What this task involves » If pictures appear in the lines below, skip them and copy exactly the lines from the one containing "##### 12.In the" through the one containing "va aggiunta la seconda istruzione (OCCUR)", and nothing else.

Saved data entries
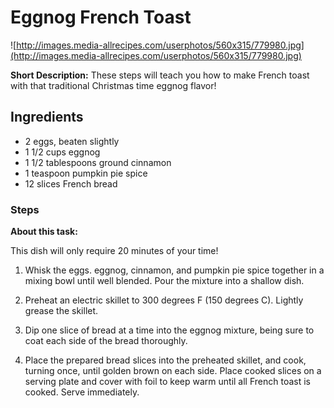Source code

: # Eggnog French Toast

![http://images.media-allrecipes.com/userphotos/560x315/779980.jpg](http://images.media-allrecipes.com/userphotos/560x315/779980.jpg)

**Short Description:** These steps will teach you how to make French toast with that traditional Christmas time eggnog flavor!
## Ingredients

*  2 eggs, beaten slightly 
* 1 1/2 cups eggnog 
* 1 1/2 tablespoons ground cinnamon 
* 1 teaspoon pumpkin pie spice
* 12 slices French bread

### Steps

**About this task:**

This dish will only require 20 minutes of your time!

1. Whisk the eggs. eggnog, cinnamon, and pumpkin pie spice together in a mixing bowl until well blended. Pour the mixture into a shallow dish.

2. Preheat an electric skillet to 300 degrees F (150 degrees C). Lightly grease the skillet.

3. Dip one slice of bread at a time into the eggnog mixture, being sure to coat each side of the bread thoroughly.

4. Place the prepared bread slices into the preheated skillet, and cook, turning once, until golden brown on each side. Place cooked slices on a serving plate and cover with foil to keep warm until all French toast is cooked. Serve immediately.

...

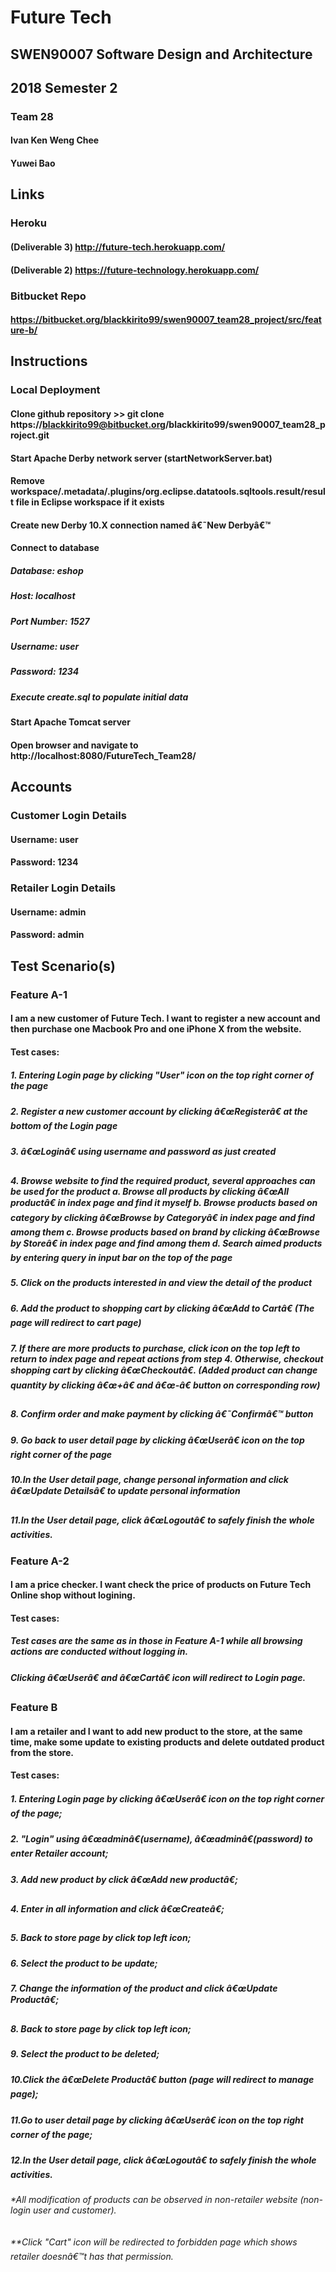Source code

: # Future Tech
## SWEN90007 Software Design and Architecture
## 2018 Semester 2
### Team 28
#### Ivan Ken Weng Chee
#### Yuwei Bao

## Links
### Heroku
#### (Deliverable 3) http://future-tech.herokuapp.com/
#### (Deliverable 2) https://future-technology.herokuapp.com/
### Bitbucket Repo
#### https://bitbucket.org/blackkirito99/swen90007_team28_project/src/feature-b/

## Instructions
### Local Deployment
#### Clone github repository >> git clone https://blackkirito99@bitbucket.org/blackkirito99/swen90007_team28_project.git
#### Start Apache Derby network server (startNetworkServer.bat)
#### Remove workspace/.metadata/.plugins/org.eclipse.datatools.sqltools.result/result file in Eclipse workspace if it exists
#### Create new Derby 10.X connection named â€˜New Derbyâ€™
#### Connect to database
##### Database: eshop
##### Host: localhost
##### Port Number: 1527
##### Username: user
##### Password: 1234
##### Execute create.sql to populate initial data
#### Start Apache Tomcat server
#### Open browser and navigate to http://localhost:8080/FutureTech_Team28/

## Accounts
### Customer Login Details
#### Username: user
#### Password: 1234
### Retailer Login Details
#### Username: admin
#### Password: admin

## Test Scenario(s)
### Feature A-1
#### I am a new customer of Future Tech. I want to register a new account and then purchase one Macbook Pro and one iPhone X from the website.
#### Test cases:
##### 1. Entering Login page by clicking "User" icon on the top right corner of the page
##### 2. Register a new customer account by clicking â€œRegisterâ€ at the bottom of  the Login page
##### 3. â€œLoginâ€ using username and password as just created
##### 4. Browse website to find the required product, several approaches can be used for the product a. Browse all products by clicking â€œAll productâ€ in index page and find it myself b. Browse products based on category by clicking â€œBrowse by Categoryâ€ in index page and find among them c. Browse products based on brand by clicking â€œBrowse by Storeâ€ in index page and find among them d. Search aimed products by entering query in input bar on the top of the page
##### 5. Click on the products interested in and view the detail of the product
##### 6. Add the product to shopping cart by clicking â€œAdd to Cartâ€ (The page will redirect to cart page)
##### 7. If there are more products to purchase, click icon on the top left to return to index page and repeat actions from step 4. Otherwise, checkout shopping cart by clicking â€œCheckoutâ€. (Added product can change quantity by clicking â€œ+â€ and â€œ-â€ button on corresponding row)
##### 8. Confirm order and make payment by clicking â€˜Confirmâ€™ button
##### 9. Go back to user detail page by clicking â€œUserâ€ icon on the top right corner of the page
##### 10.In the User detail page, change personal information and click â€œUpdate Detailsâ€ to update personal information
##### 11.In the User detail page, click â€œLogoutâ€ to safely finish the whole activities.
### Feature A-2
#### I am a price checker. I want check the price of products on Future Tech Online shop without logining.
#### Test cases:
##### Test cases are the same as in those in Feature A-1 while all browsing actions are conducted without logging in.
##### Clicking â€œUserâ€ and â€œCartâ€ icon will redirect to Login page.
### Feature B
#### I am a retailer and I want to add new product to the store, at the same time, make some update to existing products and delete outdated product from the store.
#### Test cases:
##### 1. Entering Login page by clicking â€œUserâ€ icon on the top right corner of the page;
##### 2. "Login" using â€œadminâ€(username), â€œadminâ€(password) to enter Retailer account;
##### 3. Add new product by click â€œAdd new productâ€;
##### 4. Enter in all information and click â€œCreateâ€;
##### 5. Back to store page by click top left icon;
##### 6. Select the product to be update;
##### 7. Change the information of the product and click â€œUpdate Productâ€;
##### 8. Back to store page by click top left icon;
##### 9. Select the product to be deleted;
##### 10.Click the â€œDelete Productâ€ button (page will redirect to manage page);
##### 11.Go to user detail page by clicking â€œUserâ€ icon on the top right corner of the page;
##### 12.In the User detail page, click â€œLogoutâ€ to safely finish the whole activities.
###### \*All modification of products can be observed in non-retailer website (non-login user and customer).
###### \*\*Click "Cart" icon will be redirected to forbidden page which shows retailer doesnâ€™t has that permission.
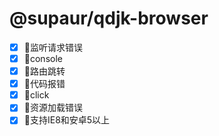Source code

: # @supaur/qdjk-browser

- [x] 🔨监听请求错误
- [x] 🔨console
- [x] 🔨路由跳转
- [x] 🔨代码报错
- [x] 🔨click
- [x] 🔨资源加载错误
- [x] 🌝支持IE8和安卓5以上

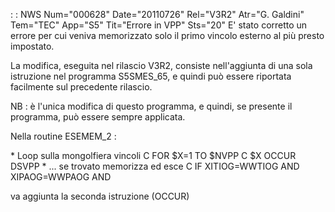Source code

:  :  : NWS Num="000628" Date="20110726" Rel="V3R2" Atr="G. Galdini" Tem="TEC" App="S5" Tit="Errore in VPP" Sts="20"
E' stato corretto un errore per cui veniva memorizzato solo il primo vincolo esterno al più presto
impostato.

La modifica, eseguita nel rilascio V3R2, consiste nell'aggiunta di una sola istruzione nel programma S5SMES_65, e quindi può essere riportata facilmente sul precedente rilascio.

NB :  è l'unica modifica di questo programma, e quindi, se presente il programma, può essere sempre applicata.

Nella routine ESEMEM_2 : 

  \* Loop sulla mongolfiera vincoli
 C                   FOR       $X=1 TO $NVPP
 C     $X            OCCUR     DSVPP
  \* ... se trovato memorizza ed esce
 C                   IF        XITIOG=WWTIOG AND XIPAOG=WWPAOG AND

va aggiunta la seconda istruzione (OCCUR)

--

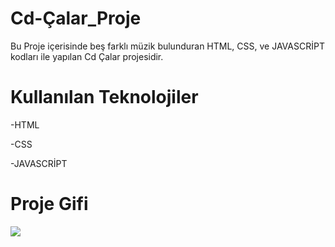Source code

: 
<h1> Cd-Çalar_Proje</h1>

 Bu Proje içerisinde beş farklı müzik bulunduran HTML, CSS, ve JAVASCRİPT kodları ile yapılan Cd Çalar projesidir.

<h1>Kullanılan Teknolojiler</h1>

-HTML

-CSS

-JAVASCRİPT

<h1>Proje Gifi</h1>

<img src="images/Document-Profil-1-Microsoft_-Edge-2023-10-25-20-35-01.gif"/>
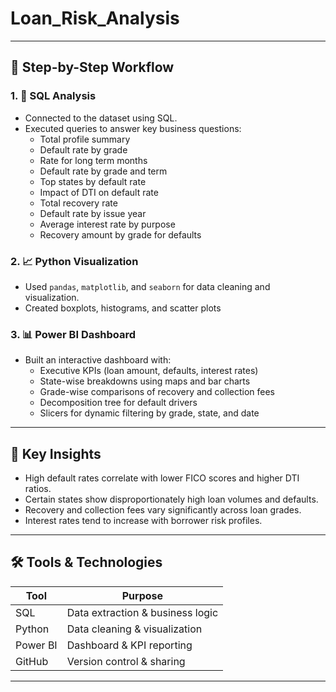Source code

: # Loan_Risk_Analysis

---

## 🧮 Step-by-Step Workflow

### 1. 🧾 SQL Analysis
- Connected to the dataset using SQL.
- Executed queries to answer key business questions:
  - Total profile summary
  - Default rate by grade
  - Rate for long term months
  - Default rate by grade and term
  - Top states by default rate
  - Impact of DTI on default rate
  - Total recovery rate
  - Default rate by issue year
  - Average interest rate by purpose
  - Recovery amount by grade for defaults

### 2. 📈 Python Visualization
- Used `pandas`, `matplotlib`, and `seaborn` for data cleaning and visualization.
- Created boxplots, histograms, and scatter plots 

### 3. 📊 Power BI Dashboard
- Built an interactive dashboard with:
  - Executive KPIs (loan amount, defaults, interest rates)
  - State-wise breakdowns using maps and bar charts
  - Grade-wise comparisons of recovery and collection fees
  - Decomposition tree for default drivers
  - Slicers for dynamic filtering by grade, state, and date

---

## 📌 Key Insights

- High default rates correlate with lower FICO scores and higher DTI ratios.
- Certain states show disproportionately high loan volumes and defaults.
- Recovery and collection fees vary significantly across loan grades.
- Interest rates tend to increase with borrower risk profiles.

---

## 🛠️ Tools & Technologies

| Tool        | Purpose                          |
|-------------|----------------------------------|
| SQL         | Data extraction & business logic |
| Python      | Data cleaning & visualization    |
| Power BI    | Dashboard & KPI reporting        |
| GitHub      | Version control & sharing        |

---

Response box »
##### 12.In the User detail page, click â€œLogoutâ€ to safely finish the whole activities.
###### \*All modification of products can be observed in non-retailer website (non-login user and customer).
###### \*\*Click "Cart" icon will be redirected to forbidden page which shows retailer doesnâ€™t has that permission.
Source code

: # @supaur/qdjk-browser

- [x] 🔨监听请求错误
- [x] 🔨console
- [x] 🔨路由跳转
- [x] 🔨代码报错
- [x] 🔨click
- [x] 🔨资源加载错误
- [x] 🌝支持IE8和安卓5以上

Source code

:  :  : NWS Num="000628" Date="20110726" Rel="V3R2" Atr="G. Galdini" Tem="TEC" App="S5" Tit="Errore in VPP" Sts="20"
E' stato corretto un errore per cui veniva memorizzato solo il primo vincolo esterno al più presto
impostato.

La modifica, eseguita nel rilascio V3R2, consiste nell'aggiunta di una sola istruzione nel programma S5SMES_65, e quindi può essere riportata facilmente sul precedente rilascio.

NB :  è l'unica modifica di questo programma, e quindi, se presente il programma, può essere sempre applicata.

Nella routine ESEMEM_2 : 

  \* Loop sulla mongolfiera vincoli
 C                   FOR       $X=1 TO $NVPP
 C     $X            OCCUR     DSVPP
  \* ... se trovato memorizza ed esce
 C                   IF        XITIOG=WWTIOG AND XIPAOG=WWPAOG AND

va aggiunta la seconda istruzione (OCCUR)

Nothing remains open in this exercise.